Chapter 27, Problem 32P

(a)

To determine

The de Broglie wavelength of the electron.

Answer to Problem 32P

The de Broglie wavelength of the electron is $5.79\times {10}^{-10}\text{m}$.

Explanation of Solution

The equation for de Broglie wavelength of the electron in terms of kinetic energy is,

${\lambda }_e=\frac{h}{\sqrt{2m_e\left(KE\right)}}$

• • $h$ is the Plank’s constant
  • $m_e$ is the mass of the electron
  • $KE$ is the kinetic energy

Substitute $6.63\times {10}^{-34}\text{J}\text{.s}$ for $h$, $9.11\times {10}^{-31}\text{kg}$ for $m_e$ and $4.50\text{eV}$ for $KE$.

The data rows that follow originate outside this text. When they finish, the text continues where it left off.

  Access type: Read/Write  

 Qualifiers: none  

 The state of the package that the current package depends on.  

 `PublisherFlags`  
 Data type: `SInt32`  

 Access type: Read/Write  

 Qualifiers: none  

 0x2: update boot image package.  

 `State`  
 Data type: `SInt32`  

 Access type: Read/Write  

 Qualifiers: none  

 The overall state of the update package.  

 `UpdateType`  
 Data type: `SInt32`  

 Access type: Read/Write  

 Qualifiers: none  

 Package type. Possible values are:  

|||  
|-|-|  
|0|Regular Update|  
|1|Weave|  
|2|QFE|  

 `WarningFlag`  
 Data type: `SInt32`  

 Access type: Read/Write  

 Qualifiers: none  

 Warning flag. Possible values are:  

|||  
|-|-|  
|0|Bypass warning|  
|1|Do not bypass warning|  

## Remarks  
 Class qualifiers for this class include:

$\begin{array}{c}{\lambda }_e=\frac{6.63\times {10}^{-34}\text{J}\text{.s}}{\sqrt{2\left(9.11\times {10}^{-31}\text{kg}\right)\left(4.50\text{eV}\right)\left(\frac{1.60\times {10}^{-19}\text{J}}{1\text{eV}}\right)}}\\ =5.79\times {10}^{-10}\text{m}\end{array}$

Conclusion:

Thus, the de Broglie wavelength of the electron is $5.79\times {10}^{-10}\text{m}$.

(b)

To determine

The de Broglie wavelength of the bowling ball.

Answer to Problem 32P

The de Broglie wavelength of the bowling ball is $2.26\times {10}^{-25}\text{m}$.

Explanation of Solution

The equation for de Broglie wavelength of the bowling ball in terms of kinetic energy is,

${\lambda }_b=\frac{h}{\sqrt{2m_b\left(KE\right)}}$

• • $m_b$ is the mass of the bowling ball

Substitute $6.63\times {10}^{-34}\text{J}\text{.s}$ for $h$, $6.00\text{kg}$ for $m_b$ and $4.50\text{eV}$ for $KE$.

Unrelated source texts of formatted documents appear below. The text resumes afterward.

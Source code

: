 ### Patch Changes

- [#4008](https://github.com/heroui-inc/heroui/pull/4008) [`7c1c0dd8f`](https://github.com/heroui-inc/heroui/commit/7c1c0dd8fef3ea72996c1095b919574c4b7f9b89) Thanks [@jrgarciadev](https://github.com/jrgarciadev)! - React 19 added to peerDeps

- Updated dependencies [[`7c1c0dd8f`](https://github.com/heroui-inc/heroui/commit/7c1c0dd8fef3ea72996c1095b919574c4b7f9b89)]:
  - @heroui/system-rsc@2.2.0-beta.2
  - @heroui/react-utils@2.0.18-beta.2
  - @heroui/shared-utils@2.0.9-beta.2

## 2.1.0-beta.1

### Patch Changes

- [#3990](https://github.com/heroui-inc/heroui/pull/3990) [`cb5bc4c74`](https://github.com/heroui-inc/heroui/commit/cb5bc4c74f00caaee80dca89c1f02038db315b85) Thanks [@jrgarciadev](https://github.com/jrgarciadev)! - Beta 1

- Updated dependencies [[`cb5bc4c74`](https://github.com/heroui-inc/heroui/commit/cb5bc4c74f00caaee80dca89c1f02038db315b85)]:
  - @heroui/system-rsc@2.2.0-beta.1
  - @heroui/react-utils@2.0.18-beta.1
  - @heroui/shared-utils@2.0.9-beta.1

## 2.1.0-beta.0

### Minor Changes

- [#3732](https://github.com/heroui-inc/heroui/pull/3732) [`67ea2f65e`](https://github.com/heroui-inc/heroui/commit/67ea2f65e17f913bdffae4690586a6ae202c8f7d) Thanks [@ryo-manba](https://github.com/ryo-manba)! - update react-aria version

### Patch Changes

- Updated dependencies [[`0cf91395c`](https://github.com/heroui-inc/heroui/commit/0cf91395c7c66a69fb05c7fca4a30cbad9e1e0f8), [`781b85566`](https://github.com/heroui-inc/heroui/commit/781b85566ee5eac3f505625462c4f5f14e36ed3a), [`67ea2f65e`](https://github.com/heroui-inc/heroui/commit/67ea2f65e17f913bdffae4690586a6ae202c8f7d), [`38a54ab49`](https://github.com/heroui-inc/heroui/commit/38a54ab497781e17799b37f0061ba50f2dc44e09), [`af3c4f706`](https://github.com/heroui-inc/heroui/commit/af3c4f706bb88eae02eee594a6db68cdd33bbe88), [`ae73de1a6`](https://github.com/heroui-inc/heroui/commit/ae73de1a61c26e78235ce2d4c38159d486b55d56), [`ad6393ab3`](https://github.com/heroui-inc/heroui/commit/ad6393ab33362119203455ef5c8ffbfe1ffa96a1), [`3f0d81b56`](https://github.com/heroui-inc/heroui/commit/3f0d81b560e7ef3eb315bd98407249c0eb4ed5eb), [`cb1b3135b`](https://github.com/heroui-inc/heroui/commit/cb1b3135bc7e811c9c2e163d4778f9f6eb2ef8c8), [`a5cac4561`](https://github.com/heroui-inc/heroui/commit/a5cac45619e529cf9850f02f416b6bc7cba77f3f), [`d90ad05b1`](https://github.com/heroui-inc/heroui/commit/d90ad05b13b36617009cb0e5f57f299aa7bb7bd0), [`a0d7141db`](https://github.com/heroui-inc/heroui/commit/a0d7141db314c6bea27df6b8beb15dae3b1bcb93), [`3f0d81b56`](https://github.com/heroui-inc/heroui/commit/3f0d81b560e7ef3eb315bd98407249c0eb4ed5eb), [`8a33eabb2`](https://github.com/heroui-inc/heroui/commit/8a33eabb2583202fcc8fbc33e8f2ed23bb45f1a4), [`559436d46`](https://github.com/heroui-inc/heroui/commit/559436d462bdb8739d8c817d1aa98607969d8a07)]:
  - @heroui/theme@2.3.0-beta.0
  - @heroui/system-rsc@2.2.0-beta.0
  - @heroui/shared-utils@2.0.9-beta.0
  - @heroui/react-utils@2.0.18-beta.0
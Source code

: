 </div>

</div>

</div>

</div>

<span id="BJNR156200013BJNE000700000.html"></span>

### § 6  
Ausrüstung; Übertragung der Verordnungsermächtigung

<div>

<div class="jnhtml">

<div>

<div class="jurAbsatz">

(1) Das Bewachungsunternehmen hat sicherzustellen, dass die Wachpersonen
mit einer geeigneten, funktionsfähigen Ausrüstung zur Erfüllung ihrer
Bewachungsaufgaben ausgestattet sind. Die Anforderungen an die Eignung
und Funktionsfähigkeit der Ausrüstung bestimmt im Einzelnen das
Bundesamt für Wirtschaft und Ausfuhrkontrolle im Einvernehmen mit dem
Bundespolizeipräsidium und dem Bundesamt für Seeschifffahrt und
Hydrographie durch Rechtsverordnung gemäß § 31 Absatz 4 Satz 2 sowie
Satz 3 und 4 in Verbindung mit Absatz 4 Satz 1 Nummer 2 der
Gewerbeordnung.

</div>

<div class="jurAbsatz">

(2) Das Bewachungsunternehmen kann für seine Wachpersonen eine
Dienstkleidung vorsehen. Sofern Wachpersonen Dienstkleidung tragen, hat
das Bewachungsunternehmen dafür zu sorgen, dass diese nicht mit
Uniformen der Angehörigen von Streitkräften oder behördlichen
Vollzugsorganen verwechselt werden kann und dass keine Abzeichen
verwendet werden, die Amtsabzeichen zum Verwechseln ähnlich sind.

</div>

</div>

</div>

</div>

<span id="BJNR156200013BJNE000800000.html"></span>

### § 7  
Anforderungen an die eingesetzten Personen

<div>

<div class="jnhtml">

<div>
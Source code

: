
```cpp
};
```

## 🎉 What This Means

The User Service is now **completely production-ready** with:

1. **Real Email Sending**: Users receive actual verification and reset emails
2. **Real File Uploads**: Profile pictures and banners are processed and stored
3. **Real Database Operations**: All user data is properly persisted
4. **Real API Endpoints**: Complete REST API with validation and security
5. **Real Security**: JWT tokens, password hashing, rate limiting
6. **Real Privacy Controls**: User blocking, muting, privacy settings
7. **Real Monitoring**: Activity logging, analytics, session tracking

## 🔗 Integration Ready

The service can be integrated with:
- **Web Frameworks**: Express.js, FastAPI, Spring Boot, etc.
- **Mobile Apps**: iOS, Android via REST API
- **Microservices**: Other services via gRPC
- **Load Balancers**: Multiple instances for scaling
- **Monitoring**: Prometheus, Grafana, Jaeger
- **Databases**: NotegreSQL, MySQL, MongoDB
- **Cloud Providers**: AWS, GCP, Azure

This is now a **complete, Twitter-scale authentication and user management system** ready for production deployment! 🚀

$\begin{array}{c}{\lambda }_b=\frac{6.63\times {10}^{-34}\text{J}\text{.s}}{\sqrt{2\left(6.00\text{kg}\right)\left(4.50\text{eV}\right)\left(\frac{1.60\times {10}^{-19}\text{J}}{1\text{eV}}\right)}}\\ =2.26\times {10}^{-25}\text{m}\end{array}$

Conclusion:

Thus, the de Broglie wavelength of the bowling ball is $2.26\times {10}^{-25}\text{m}$.

(c)

To determine

The de Broglie wavelength of the photon.

Answer to Problem 32P

The de Broglie wavelength of the photon is $2.76\times {10}^{-7}\text{m}$.

Explanation of Solution

The equation for de Broglie wavelength of the photon is,

${\lambda }_p=\frac{hc}{E}$

• • $c$ is the speed of light
  • $E$ is the energy of the photon

Substitute $6.63\times {10}^{-34}\text{J}\text{.s}$ for $h$, $3.00\times {10}^8\text{m/s}$ for $c$ and $4.50\text{eV}$ for $E$.

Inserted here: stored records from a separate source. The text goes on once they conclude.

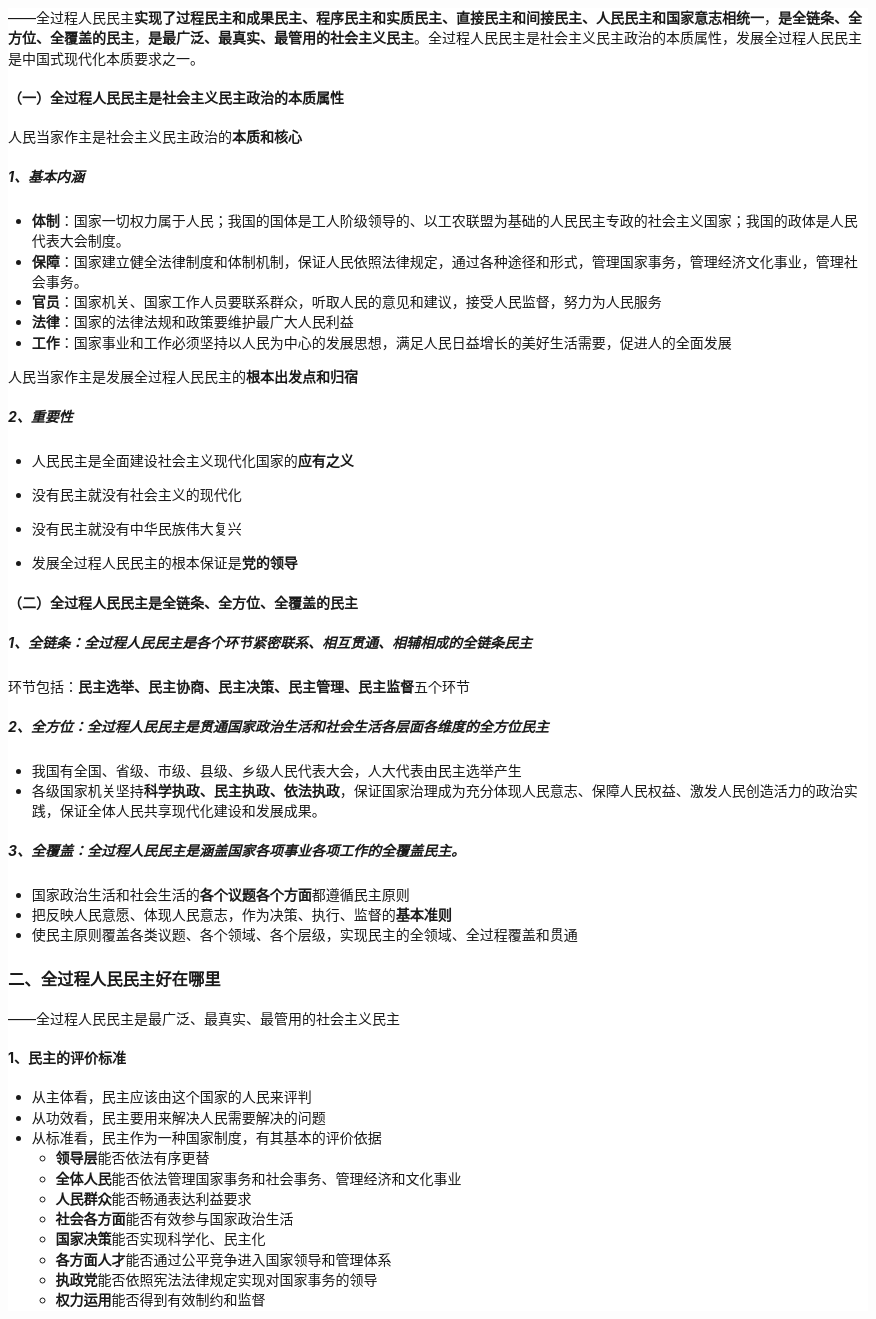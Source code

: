 ——全过程人民民主**实现了过程民主和成果民主、程序民主和实质民主、直接民主和间接民主、人民民主和国家意志相统一**，**是全链条、全方位、全覆盖的民主**，**是最广泛、最真实、最管用的社会主义民主**。全过程人民民主是社会主义民主政治的本质属性，发展全过程人民民主是中国式现代化本质要求之一。

#### （一）全过程人民民主是社会主义民主政治的本质属性

人民当家作主是社会主义民主政治的**本质和核心**

##### 1、基本内涵

- **体制**：国家一切权力属于人民；我国的国体是工人阶级领导的、以工农联盟为基础的人民民主专政的社会主义国家；我国的政体是人民代表大会制度。
- **保障**：国家建立健全法律制度和体制机制，保证人民依照法律规定，通过各种途径和形式，管理国家事务，管理经济文化事业，管理社会事务。
- **官员**：国家机关、国家工作人员要联系群众，听取人民的意见和建议，接受人民监督，努力为人民服务
- **法律**：国家的法律法规和政策要维护最广大人民利益
- **工作**：国家事业和工作必须坚持以人民为中心的发展思想，满足人民日益增长的美好生活需要，促进人的全面发展

人民当家作主是发展全过程人民民主的**根本出发点和归宿**

##### 2、重要性

- 人民民主是全面建设社会主义现代化国家的**应有之义**

- 没有民主就没有社会主义的现代化

- 没有民主就没有中华民族伟大复兴
- 发展全过程人民民主的根本保证是**党的领导**

#### （二）全过程人民民主是全链条、全方位、全覆盖的民主

##### 1、全链条：全过程人民民主是各个环节紧密联系、相互贯通、相辅相成的全链条民主

环节包括：**民主选举、民主协商、民主决策、民主管理、民主监督**五个环节

##### 2、全方位：全过程人民民主是贯通国家政治生活和社会生活各层面各维度的全方位民主

- 我国有全国、省级、市级、县级、乡级人民代表大会，人大代表由民主选举产生
- 各级国家机关坚持**科学执政、民主执政、依法执政**，保证国家治理成为充分体现人民意志、保障人民权益、激发人民创造活力的政治实践，保证全体人民共享现代化建设和发展成果。

##### 3、全覆盖：全过程人民民主是涵盖国家各项事业各项工作的全覆盖民主。

- 国家政治生活和社会生活的**各个议题各个方面**都遵循民主原则
- 把反映人民意愿、体现人民意志，作为决策、执行、监督的**基本准则**
- 使民主原则覆盖各类议题、各个领域、各个层级，实现民主的全领域、全过程覆盖和贯通

### 二、全过程人民民主好在哪里

——全过程人民民主是最广泛、最真实、最管用的社会主义民主

#### 1、民主的评价标准

- 从主体看，民主应该由这个国家的人民来评判
- 从功效看，民主要用来解决人民需要解决的问题
- 从标准看，民主作为一种国家制度，有其基本的评价依据
  - **领导层**能否依法有序更替
  - **全体人民**能否依法管理国家事务和社会事务、管理经济和文化事业
  - **人民群众**能否畅通表达利益要求
  - **社会各方面**能否有效参与国家政治生活
  - **国家决策**能否实现科学化、民主化
  - **各方面人才**能否通过公平竞争进入国家领导和管理体系
  - **执政党**能否依照宪法法律规定实现对国家事务的领导
  - **权力运用**能否得到有效制约和监督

$\begin{array}{c}{\lambda }_p=\frac{\left(6.63\times {10}^{-34}\text{J}\text{.s}\right)\left(3.00\times {10}^8\text{m/s}\right)}{\left(4.50\text{eV}\right)\left(\frac{1.60\times {10}^{-19}\text{J}}{1\text{eV}}\right)}\\ =2.76\times {10}^{-7}\text{m}\end{array}$

Conclusion:

Thus, the de Broglie wavelength of the photon is $2.76\times {10}^{-7}\text{m}$